4.2 Empirical strategy indirect approach

The data from the indirect approach (gathered through the DCE) are analyzed employing a random (or mixed) parameter logit (RPL) estimation. We estimated a separate model for each product (pasta and canned peas).

The theoretical framework underlying this part of the research is random utility theory (McFadden, 1974), which assumes the utility Ui,j that individual i derives from the choice alternative j to be as follows:

(3)Ui,j=Vi,j+εi,j
where Vi,j represents the deterministic function reflecting representative tastes, meaning that it is the utility derived from the price and origin attributes characterizing choice alternative j as well as from individual explanatory variables (ethnocentrism level), and εi,j represents the stochastic error term.

We empirically define Vi,j as

(4)Vi,j=β1(Italy)i,j+β2(EU)i,j+β3(ExtraEU)i,j+β4(no_label)i,j+α(Price)i,j+ρ1(Italy)i,j(CET_high)i+ρ2(EU)i,j(CET_high)i+ρ3(ExtraEU)i,j(CET_high)i+ρ4(nolabel)i,j(CEThigh)i
where βn are the specific intercepts for each category, giving the value of the utility (or disutility) of each category with respect to not buying the product, whose utility was specified to zero for specification and interpretation aims; Pricei,j is the price faced by individual i for the alternative j and α is the marginal utility derived from the price of alternative j; ρn represent the shifts in the alternative specific intercepts for participants having a high level of ethnocentrism (i.e. CET_high defined as in Equation (2), since CET_high was included only when interacted with the ASCs). To allow for a more flexible representation of preference heterogeneity, we employed a RPL model, where the βn coefficients were assumed to be independently and normally distributed, such that they could be either positive or negative (Train, 2009).
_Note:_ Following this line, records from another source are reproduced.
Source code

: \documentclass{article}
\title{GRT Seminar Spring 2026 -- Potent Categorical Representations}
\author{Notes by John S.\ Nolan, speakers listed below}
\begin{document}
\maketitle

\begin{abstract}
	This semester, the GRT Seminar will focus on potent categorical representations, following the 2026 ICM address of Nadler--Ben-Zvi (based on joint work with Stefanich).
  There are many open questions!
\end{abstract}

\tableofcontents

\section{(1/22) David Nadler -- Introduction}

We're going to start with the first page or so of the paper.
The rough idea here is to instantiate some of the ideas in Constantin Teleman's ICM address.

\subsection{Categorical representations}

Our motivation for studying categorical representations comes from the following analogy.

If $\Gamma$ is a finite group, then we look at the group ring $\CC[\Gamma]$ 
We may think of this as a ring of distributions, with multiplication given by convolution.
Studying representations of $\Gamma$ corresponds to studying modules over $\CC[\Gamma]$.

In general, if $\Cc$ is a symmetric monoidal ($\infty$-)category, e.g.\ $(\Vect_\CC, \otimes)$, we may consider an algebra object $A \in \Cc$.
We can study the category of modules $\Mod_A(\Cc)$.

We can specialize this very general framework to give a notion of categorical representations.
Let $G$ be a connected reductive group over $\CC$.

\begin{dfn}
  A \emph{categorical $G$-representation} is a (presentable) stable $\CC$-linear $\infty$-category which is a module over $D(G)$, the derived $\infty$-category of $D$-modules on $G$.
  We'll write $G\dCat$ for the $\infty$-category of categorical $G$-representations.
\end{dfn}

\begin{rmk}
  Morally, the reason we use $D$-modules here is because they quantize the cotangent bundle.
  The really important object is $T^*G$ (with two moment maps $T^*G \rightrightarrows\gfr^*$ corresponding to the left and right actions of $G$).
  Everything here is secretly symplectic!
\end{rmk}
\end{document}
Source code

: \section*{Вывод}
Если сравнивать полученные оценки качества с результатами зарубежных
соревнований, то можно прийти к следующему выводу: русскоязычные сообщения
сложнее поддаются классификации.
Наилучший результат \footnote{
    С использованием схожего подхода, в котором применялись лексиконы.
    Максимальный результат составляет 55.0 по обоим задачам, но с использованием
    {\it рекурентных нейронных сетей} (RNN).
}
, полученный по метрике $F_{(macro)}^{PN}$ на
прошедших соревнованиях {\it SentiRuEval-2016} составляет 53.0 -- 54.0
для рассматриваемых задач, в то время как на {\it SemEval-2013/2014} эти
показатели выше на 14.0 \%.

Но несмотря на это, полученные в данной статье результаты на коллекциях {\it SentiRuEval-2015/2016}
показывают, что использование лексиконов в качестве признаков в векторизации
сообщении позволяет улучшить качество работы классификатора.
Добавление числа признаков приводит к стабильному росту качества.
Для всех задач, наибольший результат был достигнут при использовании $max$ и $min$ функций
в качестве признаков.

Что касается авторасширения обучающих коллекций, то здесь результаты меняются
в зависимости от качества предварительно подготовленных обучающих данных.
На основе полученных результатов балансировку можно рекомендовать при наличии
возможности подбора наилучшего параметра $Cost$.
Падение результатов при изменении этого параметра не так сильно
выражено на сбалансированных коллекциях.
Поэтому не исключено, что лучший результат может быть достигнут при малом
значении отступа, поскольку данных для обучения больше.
Following Chang et al. (2009), in a RPL model, the alternative specific constant (ASC) βj shown in Equation (4) is specified as:

(5)βi,j=βj¯+σjvi,j
where βj¯ is the population mean ASC for alternative j, σj is the standard deviation around the population mean of the distribution of the coefficient βi,j, and vi,j is a stochastic term distributed normally with zero mean and unit standard deviation. In our specification, the alternative specific constants were assumed to be random across the population, following a normal distribution, while price was assumed to be fixed.

5. Results

5.1 Descriptive results

The participants of the study were 96 university students recruited in an Italian university. Participation was voluntary and students could withdraw at any time during the study. The experiment was conducted in a laboratory provided by the university. The descriptive statistics of the sample are presented in Table 2. Descriptive results show that participants lacked awareness regarding the COO policy frameworks for both products. Specifically, 28% of the participants demonstrated familiarity with regulations governing the labelling of canned peas and only 10% of the participants were aware of the COO labelling policy for pasta. The behavioral insights allowed us to characterize the shopping habits of our sample. Within the unlabeled group of baskets, respondents selected on average 31.5% (3.78 out of 12) of the presented products, while this percentage decreased to 23.1% (5.54 out of 24) in the labeled group. Notably, within the labeled group of baskets, the average proportion of products reporting the COO information represents more than 68% of the total products selected (3.79 out of 5.54). Combining data from both groups of baskets, we further analyzed the selection patterns across product categories. The fruit and vegetable category (apples, strawberries, tomatoes, zucchini) was the most selected, constituting 38% of the chosen products. Carbohydrates products (pasta, rice) followed closely, representing 23% of selections, while animal products (chicken breast, eggs, pork sausage, sliced beef) accounted for 21%. Finally, canned products (canned chickpeas, canned peas) made up 17% of the overall selected items.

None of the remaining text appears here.